La question de savoir quel a été le premier parlement d'Europe est une question qui prête à polémique, et selon comment on considère les institutions politiques qui apparurent durant le Moyen-Âge central, le résultat peut être différent (États généraux en France, le Parlement d'Angleterre, ou encore les Cortes des différents royaumes de la péninsule Ibérique).

Comme dans les autres parlements européens médiévaux, les procurateurs des Cortes se réunissaient par classes : le clergé, la noblesse et les communes (équivalent du Tiers état en France). Les Cortes étaient convoquées et présidées par le roi de Castille.
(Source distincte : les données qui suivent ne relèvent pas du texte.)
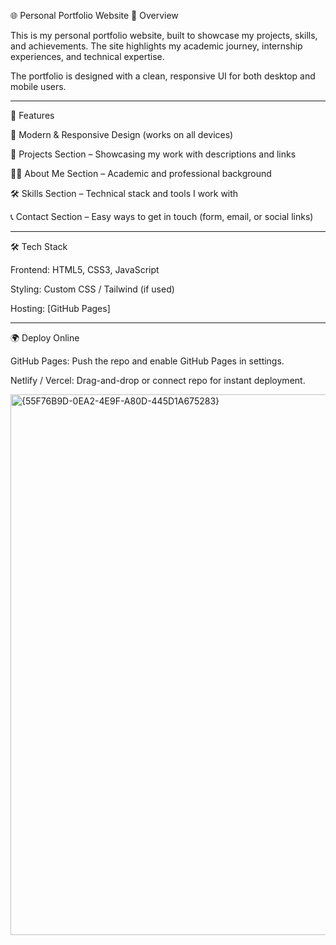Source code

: 🌐 Personal Portfolio Website
📍 Overview

This is my personal portfolio website, built to showcase my projects, skills, and achievements. The site highlights my academic journey, internship experiences, and technical expertise.

The portfolio is designed with a clean, responsive UI for both desktop and mobile users.

---

📑 Features

🎨 Modern & Responsive Design (works on all devices)

📂 Projects Section – Showcasing my work with descriptions and links

🧑‍🎓 About Me Section – Academic and professional background

🛠️ Skills Section – Technical stack and tools I work with

📞 Contact Section – Easy ways to get in touch (form, email, or social links)

---

🛠️ Tech Stack

Frontend: HTML5, CSS3, JavaScript

Styling: Custom CSS / Tailwind (if used)

Hosting: [GitHub Pages]

--- 

🌍 Deploy Online

GitHub Pages: Push the repo and enable GitHub Pages in settings.

Netlify / Vercel: Drag-and-drop or connect repo for instant deployment.


<img width="1896" height="865" alt="{55F76B9D-0EA2-4E9F-A80D-445D1A675283}" src="https://github.com/user-attachments/assets/4c06b568-534e-4e5c-b5cc-f9a2db2e4103" />

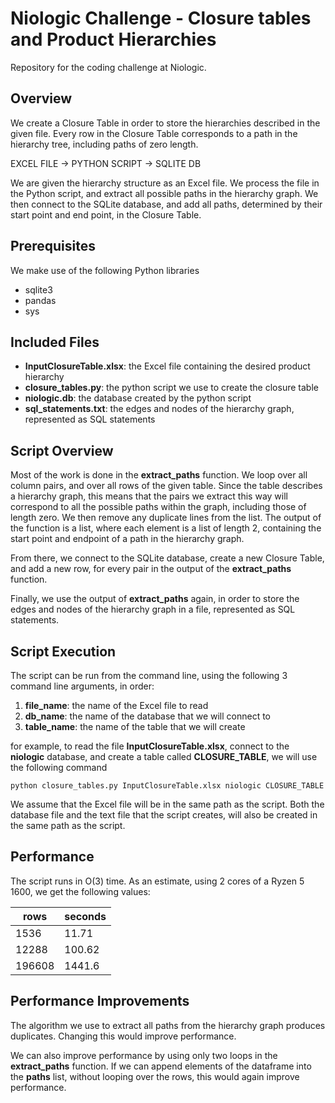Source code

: # Niologic Challenge - Closure tables and Product Hierarchies

Repository for the coding challenge at Niologic.

## Overview

We create a Closure Table in order to store the hierarchies described in the given file. Every row in the Closure Table corresponds to a path in the hierarchy tree, including paths of zero length.

EXCEL FILE &#8594; PYTHON SCRIPT &#8594; SQLITE DB

We are given the hierarchy structure as an Excel file. We process the file in the Python script, and extract all possible paths in the hierarchy graph. We then connect to the SQLite database, and add all paths, determined by their start point and end point, in the Closure Table.


## Prerequisites

We make use of the following Python libraries

  - sqlite3
  - pandas
  - sys
  
  
## Included Files  

  - **InputClosureTable.xlsx**: the Excel file containing the desired product hierarchy
  - **closure_tables.py**: the python script we use to create the closure table
  - **niologic.db**: the database created by the python script
  - **sql_statements.txt**: the edges and nodes of the hierarchy graph, represented as SQL statements


## Script Overview

Most of the work is done in the **extract_paths** function. We loop over all column pairs, and over all rows of the given table. Since the table describes a hierarchy graph, this means that the pairs we extract this way will correspond to all the possible paths within the graph, including those of length zero. We then remove any duplicate lines from the list. The output of the function is a list, where each element is a list of length 2, containing the start point and endpoint of a path in the hierarchy graph.

From there, we connect to the SQLite database, create a new Closure Table, and add a new row, for every pair in the output of the **extract_paths** function.

Finally, we use the output of **extract_paths** again, in order to store the edges and nodes of the hierarchy graph in a file, represented as SQL statements.

## Script Execution

The script can be run from the command line, using the following 3 command line arguments, in order:
  1. **file_name**: the name of the Excel file to read 
  2. **db_name**: the name of the database that we will connect to
  3. **table_name**: the name of the table that we will create

for example, to read the file **InputClosureTable.xlsx**, connect to the **niologic** database, and create a table called **CLOSURE_TABLE**, we will use the following command

    python closure_tables.py InputClosureTable.xlsx niologic CLOSURE_TABLE

We assume that the Excel file will be in the same path as the script. Both the database file and the text file that the script creates, will also be created in the same path as the script.

  
## Performance  

  The script runs in O(3) time. As an estimate, using 2 cores of a Ryzen 5 1600, we get the following values:
  
| rows  | seconds |
|-------|---------|
| 1536  | 11.71   |
| 12288 | 100.62  |
| 196608 | 1441.6 |


## Performance Improvements

The algorithm we use to extract all paths from the hierarchy graph produces duplicates. Changing this would improve performance.

We can also improve performance by using only two loops in the **extract_paths** function. If we can append elements of the dataframe into the **paths** list, without looping over the rows, this would again improve performance.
C'était une charge extrêmement importante dans la monarchie autoritaire de Castille, mais les fonctions des Cortes castillanes étaient moins importantes que celles de la Couronne d'Aragon (Cortes d'Aragon, Corts catalanes et Corts valenciennes), se restreignant au fur et à mesure à un rôle simplement fiscal : seules les communes étaient convoquées car la noblesse et le clergé étaient exemptés d'impôts.

Les conditions des personnes convoquées aux Cortes pouvaient être très différentes, comme le montre l'énumération suivante, en relation avec les Cortes de Médina del Campo, en 1318 :

Siendo allí ayuntados los Ricos-Homes, Obispos, el Maestre de Santiago, Caballeros, Fijosdalgo, Prelados, Caballeros y homes bonos, Procuradores de las ciudades e las villas de las Estremaduras e del Regno de Toledo, y del de León

Que l'on pourrait traduire ainsi :

Il y avait à la Mairie des Riches-Hommes, des évêques, le Maître de l'Ordre de Santiago, des chevaliers, des hidalgos, des prélats, des gentilshommes, des procureurs des villes d’Estrémadure et du Royaume de Tolède et de celui de León

Les Riches-Hommes tiennent leur titre de l'empire romain, et il correspond à une petite noblesse.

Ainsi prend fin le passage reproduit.